## EXERCISE PROMPT
Look through the data below for the string "default", and copy every line where it turns up.

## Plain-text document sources
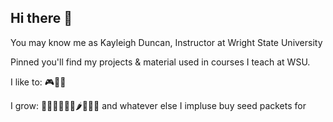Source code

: ## Hi there 👋

<!--
**pattonsgirl/pattonsgirl** is a ✨ _special_ ✨ repository because its `README.md` (this file) appears on your GitHub profile.

Here are some ideas to get you started:

- 🔭 I’m currently working on ...
- 🌱 I’m currently learning ...
- 👯 I’m looking to collaborate on ...
- 🤔 I’m looking for help with ...
- 💬 Ask me about ...
- 📫 How to reach me: ...
- 😄 Pronouns: ...
- ⚡ Fun fact: ...
-->

You may know me as Kayleigh Duncan, Instructor at Wright State University

Pinned you'll find my projects & material used in courses I teach at WSU.

I like to: 🎮🧩🛶

I grow: 🥦🥒🧄🍈🍆🥬🌶🥕🍅🍓 and whatever else I impluse buy seed packets for
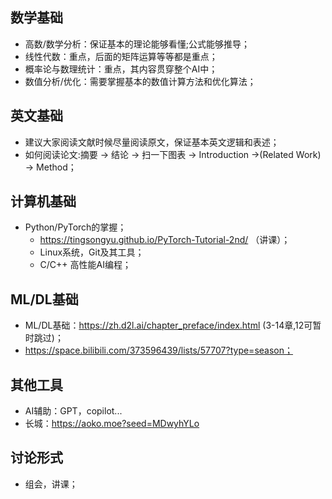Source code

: ## 数学基础

- 高数/数学分析：保证基本的理论能够看懂;公式能够推导；
- 线性代数：重点，后面的矩阵运算等等都是重点；
- 概率论与数理统计：重点，其内容贯穿整个AI中；
- 数值分析/优化：需要掌握基本的数值计算方法和优化算法；

## 英文基础

- 建议大家阅读文献时候尽量阅读原文，保证基本英文逻辑和表述；
- 如何阅读论文:摘要 -> 结论 -> 扫一下图表 -> Introduction ->(Related Work) -> Method；

## 计算机基础

- Python/PyTorch的掌握；
  - https://tingsongyu.github.io/PyTorch-Tutorial-2nd/  （讲课）；
  - Linux系统，Git及其工具；
  - C/C++ 高性能AI编程；

## ML/DL基础

- ML/DL基础：https://zh.d2l.ai/chapter_preface/index.html (3-14章,12可暂时跳过)；
- https://space.bilibili.com/373596439/lists/57707?type=season；

## 其他工具

- AI辅助：GPT，copilot...
- 长城：https://aoko.moe?seed=MDwyhYLo

## 讨论形式

- 组会，讲课；
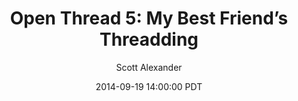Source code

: ---
layout: podcast
title: "Open Thread 5: My Best Friend’s Threadding"
author: Scott Alexander
description: https://slatestarcodex.com/2014/09/19/open-thread-5-my-best-friends-threadding/
date: 2014-09-19 14:00:00 PDT
length: 1186880
duration: 297
guid: open-thread-5-my-best-friends-threadding
---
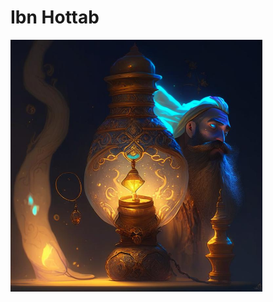# Ibn Hottab

<img src="https://raw.githubusercontent.com/MetamorphosisNLU/IbnHottab/main/photo_2023-06-13_01-41-26.jpg" width='80%'>
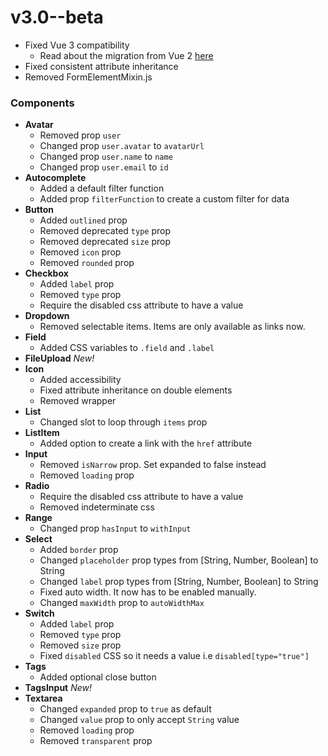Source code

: # v3.0--beta

* Fixed Vue 3 compatibility
  * Read about the migration from Vue 2 [here](https://v3.vuejs.org/guide/migration/introduction.html)
* Fixed consistent attribute inheritance
* Removed FormElementMixin.js

### Components
* **Avatar**
  * Removed prop `user`
  * Changed prop `user.avatar` to `avatarUrl`
  * Changed prop `user.name` to `name`
  * Changed prop `user.email` to `id`
* **Autocomplete**
  * Added a default filter function
  * Added prop `filterFunction` to create a custom filter for data
* **Button**
  * Added `outlined` prop
  * Removed deprecated `type` prop
  * Removed deprecated `size` prop
  * Removed `icon` prop
  * Removed `rounded` prop
* **Checkbox**
  * Added `label` prop
  * Removed `type` prop
  * Require the disabled css attribute to have a value
* **Dropdown**
  * Removed selectable items. Items are only available as links now.
* **Field**
  * Added CSS variables to `.field` and `.label`
* **FileUpload** _New!_
* **Icon**
  * Added accessibility
  * Fixed attribute inheritance on double elements
  * Removed wrapper
* **List**
  * Changed slot to loop through `items` prop
* **ListItem**
  * Added option to create a link with the `href` attribute
* **Input** 
  * Removed `isNarrow` prop. Set expanded to false instead
  * Removed `loading` prop
* **Radio**
  * Require the disabled css attribute to have a value
  * Removed indeterminate css
* **Range**
  * Changed prop `hasInput` to `withInput`
* **Select**
  * Added `border` prop
  * Changed `placeholder` prop types from [String, Number, Boolean] to String
  * Changed `label` prop types from [String, Number, Boolean] to String
  * Fixed auto width. It now has to be enabled manually.
  * Changed `maxWidth` prop to `autoWidthMax`
* **Switch**
  * Added `label` prop
  * Removed `type` prop
  * Removed `size` prop
  * Fixed `disabled` CSS so it needs a value i.e `disabled[type="true"]`
* **Tags**
  * Added optional close button
* **TagsInput** _New!_
* **Textarea**
  * Changed `expanded` prop to `true` as default
  * Changed `value` prop to only accept `String` value
  * Removed `loading` prop
  * Removed `transparent` prop
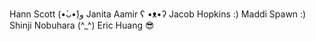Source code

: Hann Scott (•̀ᴗ•́)و
Janita Aamir ʕ •ᴥ•ʔ
Jacob Hopkins :)
Maddi Spawn :)
Shinji Nobuhara (^_^)
Eric Huang 😎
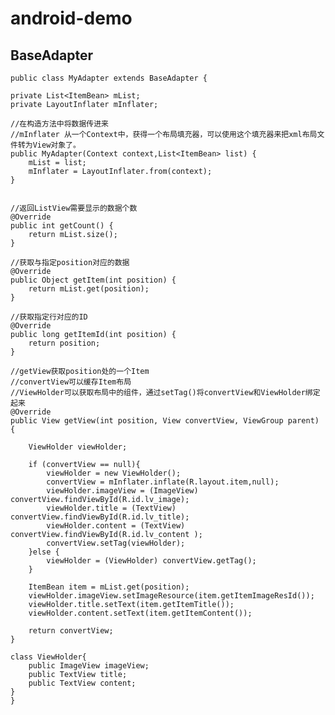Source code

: # android-demo

## BaseAdapter

    public class MyAdapter extends BaseAdapter {

    private List<ItemBean> mList;
    private LayoutInflater mInflater;

    //在构造方法中将数据传进来
    //mInflater 从一个Context中，获得一个布局填充器，可以使用这个填充器来把xml布局文件转为View对象了。
    public MyAdapter(Context context,List<ItemBean> list) {
        mList = list;
        mInflater = LayoutInflater.from(context);
    }


    //返回ListView需要显示的数据个数
    @Override
    public int getCount() {
        return mList.size();
    }

    //获取与指定position对应的数据
    @Override
    public Object getItem(int position) {
        return mList.get(position);
    }

    //获取指定行对应的ID
    @Override
    public long getItemId(int position) {
        return position;
    }

    //getView获取position处的一个Item
    //convertView可以缓存Item布局
    //ViewHolder可以获取布局中的组件，通过setTag()将convertView和ViewHolder绑定起来
    @Override
    public View getView(int position, View convertView, ViewGroup parent) {

        ViewHolder viewHolder;

        if (convertView == null){
            viewHolder = new ViewHolder();
            convertView = mInflater.inflate(R.layout.item,null);
            viewHolder.imageView = (ImageView) convertView.findViewById(R.id.lv_image);
            viewHolder.title = (TextView) convertView.findViewById(R.id.lv_title);
            viewHolder.content = (TextView) convertView.findViewById(R.id.lv_content );
            convertView.setTag(viewHolder);
        }else {
            viewHolder = (ViewHolder) convertView.getTag();
        }

        ItemBean item = mList.get(position);
        viewHolder.imageView.setImageResource(item.getItemImageResId());
        viewHolder.title.setText(item.getItemTitle());
        viewHolder.content.setText(item.getItemContent());

        return convertView;
    }

    class ViewHolder{
        public ImageView imageView;
        public TextView title;
        public TextView content;
    }
    }
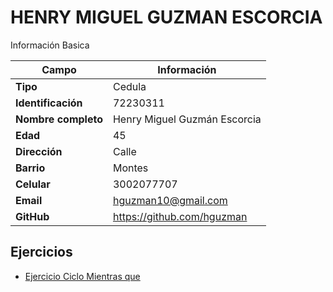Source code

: # HENRY MIGUEL GUZMAN ESCORCIA
Información Basica

| Campo | Información |
| --- | --- |
| **Tipo** | Cedula |
| **Identificación** | 72230311 |
| **Nombre completo** | Henry Miguel Guzmán Escorcia |
| **Edad** | 45 |
| **Dirección** | Calle |
| **Barrio** | Montes |
| **Celular** | 3002077707 |
| **Email** | hguzman10@gmail.com |
| **GitHub** | https://github.com/hguzman |

## Ejercicios
- [Ejercicio Ciclo Mientras que]()
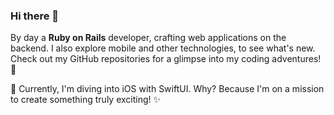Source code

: ### Hi there 👋

By day a **Ruby on Rails** developer, crafting web applications on the backend. I also explore mobile and other technologies, to see what's new. Check out my GitHub repositories for a glimpse into my coding adventures! 🚀

🌱 Currently, I'm diving into iOS with SwiftUI. Why? Because I'm on a mission to create something truly exciting! ✨

<!--
**zprima/zprima** is a ✨ _special_ ✨ repository because its `README.md` (this file) appears on your GitHub profile.

Here are some ideas to get you started:

- 🔭 I’m currently working on ...
- 🌱 I’m currently learning ...
- 👯 I’m looking to collaborate on ...
- 🤔 I’m looking for help with ...
- 💬 Ask me about ...
- 📫 How to reach me: ...
- 😄 Pronouns: ...
- ⚡ Fun fact: ...
-->
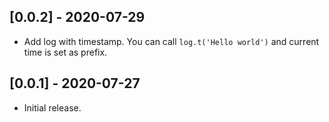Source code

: ## [0.0.2] - 2020-07-29

* Add log with timestamp. You can call `log.t('Hello world')` and current time is set as prefix.

## [0.0.1] - 2020-07-27

* Initial release.
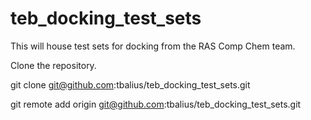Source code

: # teb_docking_test_sets

This will house test sets for docking from the RAS Comp Chem team.  


Clone the repository. 

 git clone git@github.com:tbalius/teb_docking_test_sets.git

 git remote add origin git@github.com:tbalius/teb_docking_test_sets.git



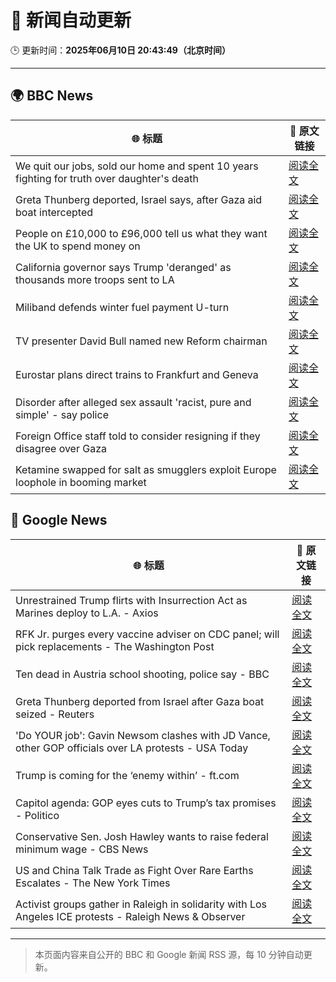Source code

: # 🧠 新闻自动更新

🕒 更新时间：**2025年06月10日 20:43:49（北京时间）**

---

## 🌍 BBC News

| 🌐 标题 | 🔗 原文链接 |
|--------|-------------|
| We quit our jobs, sold our home and spent 10 years fighting for truth over daughter's death | [阅读全文](https://www.bbc.com/news/articles/cdxn5d4dzrwo) |
| Greta Thunberg deported, Israel says, after Gaza aid boat intercepted | [阅读全文](https://www.bbc.com/news/articles/c5y264x3nnno) |
| People on £10,000 to £96,000 tell us what they want the UK to spend money on | [阅读全文](https://www.bbc.com/news/articles/c1de612exp4o) |
| California governor says Trump 'deranged' as thousands more troops sent to LA | [阅读全文](https://www.bbc.com/news/articles/cyvmz3egr7do) |
| Miliband defends winter fuel payment U-turn | [阅读全文](https://www.bbc.com/news/articles/c79e0qq3r31o) |
| TV presenter David Bull named new Reform chairman | [阅读全文](https://www.bbc.com/news/articles/c3v54d60y6vo) |
| Eurostar plans direct trains to Frankfurt and Geneva | [阅读全文](https://www.bbc.com/news/articles/cded0zypxl7o) |
| Disorder after alleged sex assault 'racist, pure and simple' - say police | [阅读全文](https://www.bbc.com/news/articles/ckg4v04p008o) |
| Foreign Office staff told to consider resigning if they disagree over Gaza | [阅读全文](https://www.bbc.com/news/articles/cy8nzx1475ro) |
| Ketamine swapped for salt as smugglers exploit Europe loophole in booming market | [阅读全文](https://www.bbc.com/news/articles/c201jjgkvjlo) |

## 📰 Google News

| 🌐 标题 | 🔗 原文链接 |
|--------|-------------|
| Unrestrained Trump flirts with Insurrection Act as Marines deploy to L.A. - Axios | [阅读全文](https://news.google.com/rss/articles/CBMiggFBVV95cUxQMWJJTmJJN3UtVEFuUEhod3Y0WExUWTVjXzRaZ29kOGkydHhpQTlHRnV5QjJ3N1NEMloxc01hSkE5enVUaXIyN2N6ZjlvMG9rcEpFM1c3NmVZNFJQUlhSR0t0TDY2NkFLbmJvQ3hSVEd0MTJaU29YN1lnNUp2bjVucWlB?oc=5) |
| RFK Jr. purges every vaccine adviser on CDC panel; will pick replacements - The Washington Post | [阅读全文](https://news.google.com/rss/articles/CBMilgFBVV95cUxPd2tOSUIxeV85djg5YURaeFNRdXBZQjYtc2NMeWpaQmpwcE11Rk9MNktqbGszanRya1Q5TXBPX0lvUVBjV28taWNuVE92UmM2OW5iWnlhZ3RidWlmbnp6bnJoa0Vhb0Q1eWNhSkN1ZHlpdHNVVmJkZVp5VHR6UFYtbkZISTNNWlp4Q29mYU9ybUhyLWZYR0E?oc=5) |
| Ten dead in Austria school shooting, police say - BBC | [阅读全文](https://news.google.com/rss/articles/CBMiWkFVX3lxTE5YMkx5WTAtVFFfQW1CTklfNTc3ODlmRGFfWTFic0QtTFgwZkxXQ3BwLXgtWWFnNW9VTlhXTHdpZjZTYzlGWEsxdmlseUtjUno2Sy1XamtwSlVTUdIBX0FVX3lxTE5GLUhHMmpZNXNTeEZlNHRwMVpaSEhsajFwX0lVTUJMZXdxT2FZSzlQV1pwR1VjSnhhcXMxMmx1dndNZnJaZGpCbTByNW9qUUNJZFIyYWNjQUFPMzNVWHNB?oc=5) |
| Greta Thunberg deported from Israel after Gaza boat seized - Reuters | [阅读全文](https://news.google.com/rss/articles/CBMisAFBVV95cUxQV0loT2hNeFVOMGpTOTdoRjdDaVQ4TkEtNFVaRzdSYWhaaGg2dWEwTFNzckdtcnN1Y0NqVHdJTXpPTEo2SDNfNmNnaTJZRTJuYnNvV3hPRG8wY1VZUm9jXzVJWnZEcFAzNHMtaFBXWWU5N19KT3l2ZzNtamtoRU02ZlVkUDkxYWFvVkFPSzI4ZzZCNE1hOE10N2NlbEh6NHlXWTZPUlRzMklPZEktVkRHcg?oc=5) |
| 'Do YOUR job': Gavin Newsom clashes with JD Vance, other GOP officials over LA protests - USA Today | [阅读全文](https://news.google.com/rss/articles/CBMiqwFBVV95cUxQSExXckVFTjU2cTFKNjc2VlhnNWZhRjRsaW9KR24yMlJUMmswYjdrUS04YU5VdkFOVzh6em1EWWozeDRZS2NVMEFJbzVFb3FnYTBKV1lHdkplTXo3bzZkOUYySUgyRTVJeWdSVVhHM0k5blJRbU9iUncyVjJMOHpKZ2VtZGtjQmdkbTNpZnVqdXdOdlBvWnQwcUY3Si1xWXlFc3RzN3RRX3NCa0U?oc=5) |
| Trump is coming for the ‘enemy within’ - ft.com | [阅读全文](https://news.google.com/rss/articles/CBMicEFVX3lxTFAzMzFteURwWjdOa3h2WFlzOXRnYlVRRzlMMFdvNnJzZWlLeG9GRFNYMUxLZDRiNGZJakhiNFlFdDBTWGlfc01DbEN3Uk1RVkZQYk5TcHlWRVFLVk43QmxjR0NHSzhKeVFGX3V2OGNGQmw?oc=5) |
| Capitol agenda: GOP eyes cuts to Trump’s tax promises - Politico | [阅读全文](https://news.google.com/rss/articles/CBMiswFBVV95cUxQaHVxRVp4WklkNmc0djN1S2hMM1hGWlMzX3FrQmZNNWpxNFJHSWhHVWxJT0xEOVRQVktoZGRTbXYtOGNxbTVheHRCdDVTaFJnX3JGLVBOaGNxSzdXb1JnVUdpSTR6MHRVX3MwcU5hS0d2Q19IeVlQT0VUNThISGZnUTVyN1Z3R1RYQzNqRk4zVjltVzhRSEkwVW0xVTVCRjE4VFQyaHdIb3N0YjVjQVgwdW1lRQ?oc=5) |
| Conservative Sen. Josh Hawley wants to raise federal minimum wage - CBS News | [阅读全文](https://news.google.com/rss/articles/CBMid0FVX3lxTE1CTlRlU0owYVhpcWptMTJWOGZUTmhaWnZTT0VEeFJYNnhQUDViQ3BwTk5NZElycVRQT21iR3FYVGhHZ1JybVMzRkhVQzhKc3NwRWktMXZoYWFjbG9KYkpqWEMxc2d4MDg2OHUtLWN3RFdJWWlBc2dZ0gF8QVVfeXFMT3pyS01SeEZHUkRBRGMtT2pFbjdXNjJlNzd3ZWt4ZEVDdzExTnRFVlBKRHhWNW1EWVNkWUFrZm1WY1M5SldiR1lKZjVKelVCWEpScmxGLUZkM1FUak1TcjJPY1NaeFdtYU5OekV3RktSLWhneFVlMGh4cTIzdw?oc=5) |
| US and China Talk Trade as Fight Over Rare Earths Escalates - The New York Times | [阅读全文](https://news.google.com/rss/articles/CBMigwFBVV95cUxNaXpFX2FwNm9SczZrQnRmNkYwSHRPaElyYWtUclZHeHdzb3BfU1VIb1YzbEljdm42QmgyVUE5VXBMQTdQbXdwX3VDY21jaGZ2UnRaMGl4NDc3UzRoeEhyaXpVa2I0U2VmclBoWVVEMzZUN0drcTg1enpndjNmVTVUNTdtYw?oc=5) |
| Activist groups gather in Raleigh in solidarity with Los Angeles ICE protests - Raleigh News & Observer | [阅读全文](https://news.google.com/rss/articles/CBMigAFBVV95cUxObDJZWjRnb2Mwd0JjdFh0SDJUdDJkZm1fdkxzelg3YmI2dExpTS1DZjBHR1dsM0pTa3JmOGpCSEF6THpsd3VDbmpJUVlDSXVYZmRxSjZkc0kzOFpwd0syWlVCeUpyeUtFeWxfUkNiUnZBbkMzUFZKXzdUbGlXaWJjQtIBgAFBVV95cUxQYjJLNm5kMk5UOVRTM1BPcF9vM25CT1kyS0Z3a2ZHWXJTTjhRNTBlVDVMV0ZEdFFBY3RWLUlycDJLaUZjLWZGTEQ5TEYzYkV2ZmZGWFRXTW9CV0dTNnozZDdQeV9PYXVuclZnbzBUWXEwZGNzUXBIaU9IaVhtUHMtTg?oc=5) |

---
> 本页面内容来自公开的 BBC 和 Google 新闻 RSS 源，每 10 分钟自动更新。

## EXERCISE OUTPUT
  * Added a default filter function
  * Changed `expanded` prop to `true` as default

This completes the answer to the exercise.